Data for this exercise section start

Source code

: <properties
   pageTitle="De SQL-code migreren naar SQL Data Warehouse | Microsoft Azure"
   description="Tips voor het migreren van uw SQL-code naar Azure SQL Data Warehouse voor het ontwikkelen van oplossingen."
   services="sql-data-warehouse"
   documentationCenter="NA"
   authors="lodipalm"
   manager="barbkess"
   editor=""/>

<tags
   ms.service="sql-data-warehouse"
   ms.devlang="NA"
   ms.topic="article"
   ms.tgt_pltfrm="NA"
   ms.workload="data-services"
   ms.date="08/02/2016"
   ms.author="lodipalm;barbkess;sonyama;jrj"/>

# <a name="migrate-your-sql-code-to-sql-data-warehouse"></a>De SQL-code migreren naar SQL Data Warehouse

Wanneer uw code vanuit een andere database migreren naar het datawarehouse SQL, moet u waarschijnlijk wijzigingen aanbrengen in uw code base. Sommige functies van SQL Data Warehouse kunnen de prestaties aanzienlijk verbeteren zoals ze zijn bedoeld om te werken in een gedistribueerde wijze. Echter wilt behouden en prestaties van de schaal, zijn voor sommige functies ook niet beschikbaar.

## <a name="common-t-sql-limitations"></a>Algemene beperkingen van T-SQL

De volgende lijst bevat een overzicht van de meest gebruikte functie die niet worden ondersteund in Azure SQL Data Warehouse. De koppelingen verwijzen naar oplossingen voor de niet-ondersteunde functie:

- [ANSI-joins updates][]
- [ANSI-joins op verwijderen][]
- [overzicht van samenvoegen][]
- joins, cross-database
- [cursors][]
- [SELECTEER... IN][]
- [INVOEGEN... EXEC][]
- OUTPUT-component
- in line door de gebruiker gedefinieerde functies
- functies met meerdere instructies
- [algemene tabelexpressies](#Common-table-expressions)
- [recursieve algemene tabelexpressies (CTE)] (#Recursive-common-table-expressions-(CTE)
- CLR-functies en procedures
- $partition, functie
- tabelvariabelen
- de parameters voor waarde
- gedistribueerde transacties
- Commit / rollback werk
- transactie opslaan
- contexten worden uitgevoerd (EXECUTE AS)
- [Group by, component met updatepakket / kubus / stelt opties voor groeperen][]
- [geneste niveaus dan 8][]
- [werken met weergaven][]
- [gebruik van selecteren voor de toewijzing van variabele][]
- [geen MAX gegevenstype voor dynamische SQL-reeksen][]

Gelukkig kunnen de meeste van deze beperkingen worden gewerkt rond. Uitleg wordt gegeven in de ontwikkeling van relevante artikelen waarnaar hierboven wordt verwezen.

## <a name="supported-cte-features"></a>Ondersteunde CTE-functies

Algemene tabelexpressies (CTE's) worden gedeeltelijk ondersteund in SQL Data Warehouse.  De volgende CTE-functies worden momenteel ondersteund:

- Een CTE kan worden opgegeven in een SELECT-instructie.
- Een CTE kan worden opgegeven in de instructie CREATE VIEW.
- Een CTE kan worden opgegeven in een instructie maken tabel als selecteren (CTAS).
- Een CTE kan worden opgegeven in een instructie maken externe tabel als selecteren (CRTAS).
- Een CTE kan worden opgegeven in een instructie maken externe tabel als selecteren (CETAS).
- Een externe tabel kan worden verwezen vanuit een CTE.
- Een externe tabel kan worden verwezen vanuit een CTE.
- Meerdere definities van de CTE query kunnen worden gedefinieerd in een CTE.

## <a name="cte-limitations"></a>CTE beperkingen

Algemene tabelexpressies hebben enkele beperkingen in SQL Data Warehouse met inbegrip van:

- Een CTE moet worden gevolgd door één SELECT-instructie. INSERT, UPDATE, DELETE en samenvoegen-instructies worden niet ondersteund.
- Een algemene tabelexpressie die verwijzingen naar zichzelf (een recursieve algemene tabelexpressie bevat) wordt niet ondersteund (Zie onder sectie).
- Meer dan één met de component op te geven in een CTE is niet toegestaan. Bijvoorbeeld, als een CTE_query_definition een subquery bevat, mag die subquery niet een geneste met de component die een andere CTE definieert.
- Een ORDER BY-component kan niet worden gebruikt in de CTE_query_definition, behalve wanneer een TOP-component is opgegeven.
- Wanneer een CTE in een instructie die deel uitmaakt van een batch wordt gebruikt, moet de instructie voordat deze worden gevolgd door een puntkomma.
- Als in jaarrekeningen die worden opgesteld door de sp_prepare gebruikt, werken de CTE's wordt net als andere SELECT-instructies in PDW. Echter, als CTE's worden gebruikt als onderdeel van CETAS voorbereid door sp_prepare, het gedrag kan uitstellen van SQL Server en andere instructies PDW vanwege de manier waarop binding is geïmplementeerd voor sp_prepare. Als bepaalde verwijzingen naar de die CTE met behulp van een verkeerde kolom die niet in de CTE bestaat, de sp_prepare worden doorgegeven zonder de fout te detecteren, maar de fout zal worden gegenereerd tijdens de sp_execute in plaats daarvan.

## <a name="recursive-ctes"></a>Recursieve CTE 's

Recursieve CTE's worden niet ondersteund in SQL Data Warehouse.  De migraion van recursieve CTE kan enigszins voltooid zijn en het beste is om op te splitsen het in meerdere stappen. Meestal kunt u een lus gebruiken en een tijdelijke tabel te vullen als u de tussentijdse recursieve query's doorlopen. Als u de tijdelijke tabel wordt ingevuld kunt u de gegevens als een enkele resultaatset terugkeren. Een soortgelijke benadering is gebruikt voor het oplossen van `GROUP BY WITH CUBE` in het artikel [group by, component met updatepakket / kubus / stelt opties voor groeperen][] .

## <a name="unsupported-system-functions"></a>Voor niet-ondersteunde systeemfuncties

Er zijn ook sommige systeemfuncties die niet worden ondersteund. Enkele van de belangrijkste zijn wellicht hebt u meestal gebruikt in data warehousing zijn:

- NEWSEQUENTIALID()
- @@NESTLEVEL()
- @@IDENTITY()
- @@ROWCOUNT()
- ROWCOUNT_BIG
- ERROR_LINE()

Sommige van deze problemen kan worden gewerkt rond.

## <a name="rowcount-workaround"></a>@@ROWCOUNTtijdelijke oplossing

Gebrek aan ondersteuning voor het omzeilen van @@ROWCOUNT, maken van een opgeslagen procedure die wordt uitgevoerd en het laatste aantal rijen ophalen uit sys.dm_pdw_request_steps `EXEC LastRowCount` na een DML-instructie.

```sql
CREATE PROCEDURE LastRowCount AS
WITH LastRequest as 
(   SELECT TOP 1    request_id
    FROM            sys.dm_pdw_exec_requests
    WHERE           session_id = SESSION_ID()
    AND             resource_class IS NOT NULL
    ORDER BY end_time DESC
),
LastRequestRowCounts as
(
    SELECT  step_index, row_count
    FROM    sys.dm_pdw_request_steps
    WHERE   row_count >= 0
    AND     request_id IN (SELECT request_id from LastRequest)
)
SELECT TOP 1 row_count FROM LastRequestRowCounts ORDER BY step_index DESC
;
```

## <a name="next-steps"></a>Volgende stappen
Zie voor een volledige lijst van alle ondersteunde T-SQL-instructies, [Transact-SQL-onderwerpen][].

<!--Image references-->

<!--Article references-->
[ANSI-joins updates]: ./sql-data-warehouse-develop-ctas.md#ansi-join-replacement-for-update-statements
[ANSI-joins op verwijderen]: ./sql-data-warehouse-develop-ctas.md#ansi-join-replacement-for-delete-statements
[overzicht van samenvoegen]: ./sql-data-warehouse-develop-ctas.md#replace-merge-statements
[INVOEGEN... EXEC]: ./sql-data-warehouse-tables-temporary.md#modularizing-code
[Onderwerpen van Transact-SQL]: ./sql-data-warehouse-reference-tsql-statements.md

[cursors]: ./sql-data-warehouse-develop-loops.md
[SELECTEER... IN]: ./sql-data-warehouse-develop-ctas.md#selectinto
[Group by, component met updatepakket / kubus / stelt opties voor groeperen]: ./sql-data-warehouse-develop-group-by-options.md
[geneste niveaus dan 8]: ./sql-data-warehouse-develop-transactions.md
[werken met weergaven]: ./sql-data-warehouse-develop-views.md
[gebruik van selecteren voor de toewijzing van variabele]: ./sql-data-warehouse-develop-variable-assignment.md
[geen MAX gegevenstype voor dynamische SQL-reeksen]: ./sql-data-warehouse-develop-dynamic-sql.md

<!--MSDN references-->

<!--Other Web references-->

Data for this exercise section end

## Task goal
Look over the entries for "geneste", then copy every line that includes that string.

## Output of the task
- [geneste niveaus dan 8][]
- Meer dan één met de component op te geven in een CTE is niet toegestaan. Bijvoorbeeld, als een CTE_query_definition een subquery bevat, mag die subquery niet een geneste met de component die een andere CTE definieert.
[geneste niveaus dan 8]: ./sql-data-warehouse-develop-transactions.md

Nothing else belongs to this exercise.